Abstract

Normal faults exposed in the Volcanic Tableland in the southeastern part of the Bishop Tuff provide a unique opportunity to investigate whether tectonic faulting and associated fracturing control the rate of erosion in the vicinity of actively growing faults. If fracturing increases with fault displacement, erosion close to the faults should be more rapid for faults with higher displacement. Here we use in situ produced cosmogenic ²¹Ne to quantify the erosion rate in the flat footwall blocks of three normal faults that have maximum vertical displacements between ∼ 12 and ∼ 160 m. ²¹Ne concentrations in surface samples from volcanic bedrock and desert pavements along the three faults are nearly uniform and demonstrate that erosion is spatially invariant, both along individual faults and between faults with different tectonic offsets.
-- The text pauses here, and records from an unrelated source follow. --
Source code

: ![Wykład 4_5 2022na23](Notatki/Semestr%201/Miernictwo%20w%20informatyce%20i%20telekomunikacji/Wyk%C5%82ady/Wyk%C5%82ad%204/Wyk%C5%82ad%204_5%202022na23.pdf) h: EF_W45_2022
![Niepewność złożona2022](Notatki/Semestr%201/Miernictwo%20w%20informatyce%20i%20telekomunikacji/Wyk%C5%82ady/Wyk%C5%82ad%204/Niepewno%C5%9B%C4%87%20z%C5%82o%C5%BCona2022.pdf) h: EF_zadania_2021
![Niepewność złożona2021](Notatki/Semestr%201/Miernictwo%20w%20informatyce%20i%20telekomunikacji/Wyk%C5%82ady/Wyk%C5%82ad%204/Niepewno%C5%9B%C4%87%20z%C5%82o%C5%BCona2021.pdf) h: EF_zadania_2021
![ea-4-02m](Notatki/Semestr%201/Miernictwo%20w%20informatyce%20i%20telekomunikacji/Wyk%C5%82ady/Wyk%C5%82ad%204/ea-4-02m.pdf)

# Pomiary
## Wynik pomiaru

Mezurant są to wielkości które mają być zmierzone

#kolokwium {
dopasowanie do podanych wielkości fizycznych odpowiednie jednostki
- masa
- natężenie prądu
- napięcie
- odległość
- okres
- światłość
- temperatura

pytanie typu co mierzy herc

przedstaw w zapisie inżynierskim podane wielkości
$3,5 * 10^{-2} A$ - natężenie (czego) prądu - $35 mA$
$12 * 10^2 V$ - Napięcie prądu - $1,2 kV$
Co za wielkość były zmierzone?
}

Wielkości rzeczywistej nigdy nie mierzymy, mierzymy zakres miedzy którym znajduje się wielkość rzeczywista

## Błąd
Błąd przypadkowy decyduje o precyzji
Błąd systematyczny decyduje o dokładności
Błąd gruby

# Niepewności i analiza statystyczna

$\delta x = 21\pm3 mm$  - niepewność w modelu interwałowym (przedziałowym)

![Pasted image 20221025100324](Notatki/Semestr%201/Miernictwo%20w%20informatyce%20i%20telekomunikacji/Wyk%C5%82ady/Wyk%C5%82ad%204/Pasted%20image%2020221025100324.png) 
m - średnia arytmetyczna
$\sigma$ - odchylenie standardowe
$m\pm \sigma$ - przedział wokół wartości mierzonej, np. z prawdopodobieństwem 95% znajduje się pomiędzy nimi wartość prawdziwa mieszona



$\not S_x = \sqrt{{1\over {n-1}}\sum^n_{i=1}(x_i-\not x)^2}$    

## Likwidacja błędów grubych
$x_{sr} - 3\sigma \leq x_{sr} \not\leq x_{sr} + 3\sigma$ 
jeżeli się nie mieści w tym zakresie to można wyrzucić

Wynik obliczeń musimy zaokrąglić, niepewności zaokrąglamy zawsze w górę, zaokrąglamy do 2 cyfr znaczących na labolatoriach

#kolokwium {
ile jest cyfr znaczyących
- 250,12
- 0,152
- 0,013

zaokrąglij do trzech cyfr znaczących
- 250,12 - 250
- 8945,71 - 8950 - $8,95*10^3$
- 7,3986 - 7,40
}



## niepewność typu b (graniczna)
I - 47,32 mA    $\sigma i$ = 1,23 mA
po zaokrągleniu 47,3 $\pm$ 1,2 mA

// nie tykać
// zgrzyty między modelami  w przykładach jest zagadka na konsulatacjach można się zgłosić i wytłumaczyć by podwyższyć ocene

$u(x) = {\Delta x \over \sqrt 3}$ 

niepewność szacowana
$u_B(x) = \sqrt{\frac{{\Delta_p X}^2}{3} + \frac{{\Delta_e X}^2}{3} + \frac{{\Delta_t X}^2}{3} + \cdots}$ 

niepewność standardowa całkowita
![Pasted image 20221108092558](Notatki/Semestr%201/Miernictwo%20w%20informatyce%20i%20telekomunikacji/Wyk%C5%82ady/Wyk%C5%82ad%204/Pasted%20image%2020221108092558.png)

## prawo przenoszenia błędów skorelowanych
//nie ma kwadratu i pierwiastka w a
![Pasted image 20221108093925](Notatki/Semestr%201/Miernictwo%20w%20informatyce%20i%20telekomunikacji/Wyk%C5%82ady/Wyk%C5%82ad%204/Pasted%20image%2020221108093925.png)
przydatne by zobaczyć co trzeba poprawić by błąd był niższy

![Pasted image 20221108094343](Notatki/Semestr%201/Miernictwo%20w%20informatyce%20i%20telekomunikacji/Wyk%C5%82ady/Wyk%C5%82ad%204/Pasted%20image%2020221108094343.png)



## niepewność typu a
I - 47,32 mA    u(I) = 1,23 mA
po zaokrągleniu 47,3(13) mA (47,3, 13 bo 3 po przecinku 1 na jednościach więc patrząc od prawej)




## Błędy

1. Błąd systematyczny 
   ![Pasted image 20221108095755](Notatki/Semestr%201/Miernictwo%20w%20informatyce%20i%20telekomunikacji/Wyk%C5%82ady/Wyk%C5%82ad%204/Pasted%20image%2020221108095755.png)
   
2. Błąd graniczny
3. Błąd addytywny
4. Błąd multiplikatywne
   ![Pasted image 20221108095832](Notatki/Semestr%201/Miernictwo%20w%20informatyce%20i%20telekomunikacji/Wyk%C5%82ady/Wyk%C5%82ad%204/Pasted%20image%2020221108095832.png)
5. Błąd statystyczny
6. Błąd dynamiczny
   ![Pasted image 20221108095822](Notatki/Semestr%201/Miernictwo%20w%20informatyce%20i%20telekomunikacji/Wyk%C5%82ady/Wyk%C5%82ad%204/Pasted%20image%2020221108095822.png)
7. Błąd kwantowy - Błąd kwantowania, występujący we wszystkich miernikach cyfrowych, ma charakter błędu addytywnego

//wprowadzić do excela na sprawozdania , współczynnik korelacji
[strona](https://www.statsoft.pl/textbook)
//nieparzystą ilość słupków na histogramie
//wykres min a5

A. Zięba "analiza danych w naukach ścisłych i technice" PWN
Hence, faulting and fracturing of rocks adjacent to the active normal faults in the Bishop Tuff do not have a significant impact on the rate of erosion in the sub-horizontal footwall blocks next to the faults. This is further supported by samples from sites which are unaffected by faulting but record a similar erosion rate as samples located near faults. Using the density of the Bishop Tuff and a published ⁴⁰Ar/³⁹Ar eruption age for the tuff (760 ± 2 ka), the absolute amount of erosion since eruption has been quantified. At most sample sites the time-integrated amount of erosion ranges between ∼ 0.9 and ∼ 1.9 m, which is equivalent to average erosion rates between ∼ 1.2 and ∼ 2.5 m/Ma. Samples of bedrock-derived clasts from desert pavements have slightly higher ²¹Ne concentrations than adjacent bedrock outcrops and thus yield higher apparent exposure ages (calculated assuming no erosion). Thus, desert pavements are more suitable for determining the minimum eruption ages of yet-undated welded tuffs than bedrock exposures. Desert pavements from the Bishop Tuff yield exposure ages that are ∼ 60% of the tuff's ⁴⁰Ar/³⁹Ar eruption age.